I’m integrating this into my GitOps workflow, and it’s commited into my homelab repo.
The config
I have a values.yaml for the helm chart:
grafana:
admin:
existingSecret: grafana-admin
userKey: admin-user
passwordKey: admin-password
persistence:
enabled: true
size: 5Gi
ingress:
enabled: true
ingressClassName: traefik
hosts:
- grafana.local
tls:
- hosts:
- grafana.local
secretName: grafana-tls
prometheus:
prometheusSpec:
retention: 15d
storageSpec:
volumeClaimTemplate:
spec:
accessModes: ["ReadWriteOnce"]
resources:
requests:
storage: 20Gi
serviceMonitorSelectorNilUsesHelmValues: false
podMonitorSelectorNilUsesHelmValues: false
ruleSelectorNilUsesHelmValues: false
alertmanager:
enabled: false
# k3s doesn't expose these by default
kubeControllerManager:
enabled: false
kubeScheduler:
enabled: false
kubeProxy:
enabled: false
kubeEtcd:
enabled: false
One key thing here is that I have the ...SelectorNilUsesHelmValues settings to pick up monitors across all namespaces.
Trying the ArgoCD application multi source pattern
For this one, I’m using a multi source pattern I haven’t used before. Instead of creating a helm chart and adding another chart as a dependency, this specifies a connection between the chart and my value file. Additionally, I have a ServerSideApply=true because CRDs annotations exceed client-side limit, sync failed without it.
apiVersion: argoproj.io/v1alpha1
kind: Application
metadata:
name: kube-prometheus-stack
namespace: infra
spec:
project: default
destination:
server: https://kubernetes.default.svc
namespace: monitoring
sources:
- repoURL: https://prometheus-community.github.io/helm-charts
chart: kube-prometheus-stack
targetRevision: 84.0.0
helm:
valueFiles:
- $values/monitoring/values.yaml
- repoURL: https://forgejo.local/user/repo.git
targetRevision: main
ref: values
syncPolicy:
automated:
prune: true
selfHeal: true
syncOptions:
- CreateNamespace=true
- ServerSideApply=true
Debugging log
Problem 1: Multiple Prometheus operators
When using this chart, I got a pod that was recreated every few seconds. Operator log was showing sync prometheus every 100-500ms.
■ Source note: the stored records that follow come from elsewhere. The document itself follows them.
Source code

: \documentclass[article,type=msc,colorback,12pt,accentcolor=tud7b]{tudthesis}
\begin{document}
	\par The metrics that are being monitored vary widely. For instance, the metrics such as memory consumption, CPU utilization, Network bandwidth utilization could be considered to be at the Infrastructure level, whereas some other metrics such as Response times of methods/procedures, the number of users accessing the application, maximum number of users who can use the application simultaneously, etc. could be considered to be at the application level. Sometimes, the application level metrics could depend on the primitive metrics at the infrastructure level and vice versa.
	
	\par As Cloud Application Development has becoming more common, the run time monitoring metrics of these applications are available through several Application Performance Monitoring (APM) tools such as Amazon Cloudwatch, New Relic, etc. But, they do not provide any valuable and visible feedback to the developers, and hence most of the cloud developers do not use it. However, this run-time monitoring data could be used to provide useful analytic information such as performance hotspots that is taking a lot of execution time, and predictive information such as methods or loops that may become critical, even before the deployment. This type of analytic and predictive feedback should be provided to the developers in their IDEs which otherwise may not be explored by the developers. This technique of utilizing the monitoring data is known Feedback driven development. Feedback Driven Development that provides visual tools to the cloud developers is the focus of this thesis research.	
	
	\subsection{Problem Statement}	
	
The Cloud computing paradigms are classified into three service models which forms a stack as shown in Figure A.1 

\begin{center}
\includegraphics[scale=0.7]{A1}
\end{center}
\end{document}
When searching for potential conflicting operators, I found a leftover prometheus-operator in the default namespace, from a previous install experiment that wasn’t cleaned up correctly. By scaling is down then deleting, the issue was fixed.
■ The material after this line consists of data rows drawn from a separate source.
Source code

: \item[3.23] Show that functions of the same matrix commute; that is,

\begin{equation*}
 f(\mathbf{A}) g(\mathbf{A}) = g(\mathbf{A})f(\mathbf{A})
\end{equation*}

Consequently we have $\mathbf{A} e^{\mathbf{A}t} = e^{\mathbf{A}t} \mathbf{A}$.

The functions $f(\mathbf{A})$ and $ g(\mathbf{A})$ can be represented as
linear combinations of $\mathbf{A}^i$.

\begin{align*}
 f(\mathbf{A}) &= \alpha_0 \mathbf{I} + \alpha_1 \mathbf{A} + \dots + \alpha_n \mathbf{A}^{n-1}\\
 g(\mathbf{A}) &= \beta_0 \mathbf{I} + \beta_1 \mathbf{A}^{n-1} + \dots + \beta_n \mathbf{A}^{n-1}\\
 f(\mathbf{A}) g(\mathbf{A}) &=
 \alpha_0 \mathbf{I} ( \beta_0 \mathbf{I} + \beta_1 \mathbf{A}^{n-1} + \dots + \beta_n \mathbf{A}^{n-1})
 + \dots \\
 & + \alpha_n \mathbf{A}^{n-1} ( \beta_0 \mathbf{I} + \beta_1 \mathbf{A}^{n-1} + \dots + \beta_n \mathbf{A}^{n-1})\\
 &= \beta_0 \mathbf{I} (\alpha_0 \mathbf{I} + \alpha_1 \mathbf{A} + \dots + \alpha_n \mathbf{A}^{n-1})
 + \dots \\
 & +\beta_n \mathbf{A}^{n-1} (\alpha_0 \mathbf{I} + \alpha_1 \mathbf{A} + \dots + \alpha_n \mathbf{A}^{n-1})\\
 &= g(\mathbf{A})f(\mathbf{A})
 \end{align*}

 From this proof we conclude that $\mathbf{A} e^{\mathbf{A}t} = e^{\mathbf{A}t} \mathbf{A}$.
Lesson: cluster-scoped operators watch all namespaces by default. Running 2 of them will cause issues, regardless of namespaces.
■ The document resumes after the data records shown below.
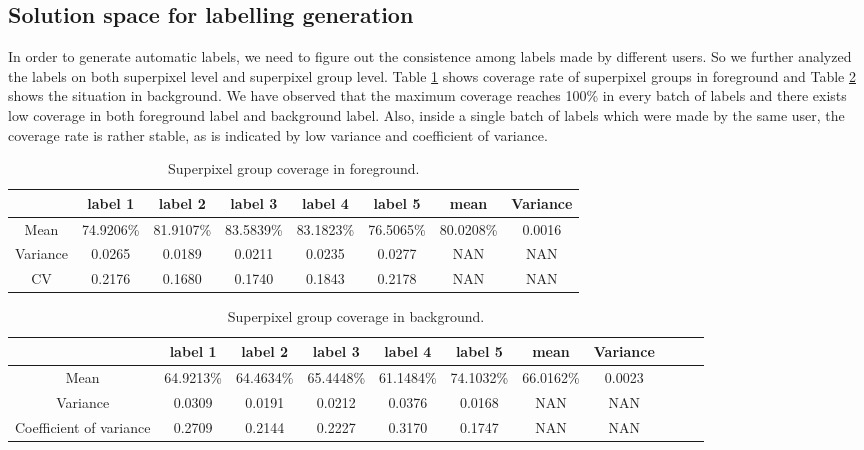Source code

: \documentclass[runningheads,a4paper]{llncs}
\begin{document}
\subsection{Solution space for labelling generation}
 In order to generate automatic labels, we need to figure out the consistence among labels made by different users. So we further analyzed the labels on both superpixel level and superpixel group level. Table \ref{ta: label coverage f} shows coverage rate of superpixel groups in foreground and Table \ref{ta: label coverage b} shows the situation in background.
We have observed that the maximum coverage reaches 100\% in every batch of labels and there exists low coverage in both foreground label and background label. Also, inside a single batch of labels which were made by the same user, the coverage rate is rather stable, as is indicated by low variance and coefficient of variance.


\begin{table}
\centering
\begin{tabular}{|c|c|c|c|c|c|c|c|}
\hline
 & label 1 & label 2&label 3&label 4&label 5&mean&Variance\\
\hline
Mean& 74.9206\% & 81.9107\% & 83.5839\%& 83.1823\%& 76.5065\%&80.0208\%&0.0016 \\
\hline
Variance& 0.0265 & 0.0189 & 0.0211& 0.0235& 0.0277&NAN&NAN \\
\hline
CV& 0.2176 & 0.1680 & 0.1740& 0.1843& 0.2178&NAN&NAN \\
\hline
\end{tabular}
\caption{Superpixel group coverage in foreground.}
\label{ta: label coverage f}
\end{table}

\begin{table}
\centering
\begin{tabular}{|c|c|c|c|c|c|c|c|c|c|c|}
\hline
 & label 1 & label 2&label 3&label 4&label 5&mean&Variance \\
\hline
Mean& 64.9213\% & 64.4634\% & 65.4448\%& 61.1484\%& 74.1032\%&66.0162\%&0.0023 \\
\hline
Variance& 0.0309 & 0.0191 & 0.0212& 0.0376& 0.0168&NAN&NAN \\
\hline
Coefficient of variance& 0.2709 & 0.2144 & 0.2227& 0.3170& 0.1747&NAN&NAN \\
\hline
\end{tabular}
\caption{Superpixel group coverage in background.}
\label{ta: label coverage b}
\end{table}
\end{document}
Problem 2: ServiceMonitor discovered but 0 active targets
To get started using my monitoring setup, I added a ServiceMonitor to my Forgejo install. The root cause was that the service had no metadata labels, only the pods.
The fix:
apiVersion: v1
kind: Service
metadata:
name: forgejo
labels:
app: forgejo # this is what was missing
spec:
selector:
app: forgejo # this looked like it was good to go, but it's a selector not a label
ports:
- name: http
port: 3000
targetPort: 3000
Lesson: making sure everything is labelled properly is important in Kubernetes. Using a helper function in my charts will be a good step to help avoid this kind of issues.
Problem 3: Target UP but returns 404
After fixing the label issue, I still had 404 Not Found on /metrics. This one simply required to enable the endpoint in Forgejo configuration:
metadata:
name: forgejo-config
data:
...
GITEA__metrics__ENABLED: "true"
Grafana dashboard for Forgejo
Now that the metrics collection was working, I needed to see those in Grafana. I used a community dashboard (id 17802) to get started, with only a couple of tweaks to work for me. One issue that took a bit of time to figure out was that the uptime display looked frozen despite value actually incrementing when looking into the explore tab. The root cause was actually simple: the resolution was set too high (1h). Moving it to a more sensible value gave me a correct incrementing display.
Next steps
Now that the monitoring POC is complete, the next step will be to add ServiceMonitors to other apps, and explore Grafana dashboards further. Two big thing that are missing in the observability picture are logs and alerts, which will also need to be added.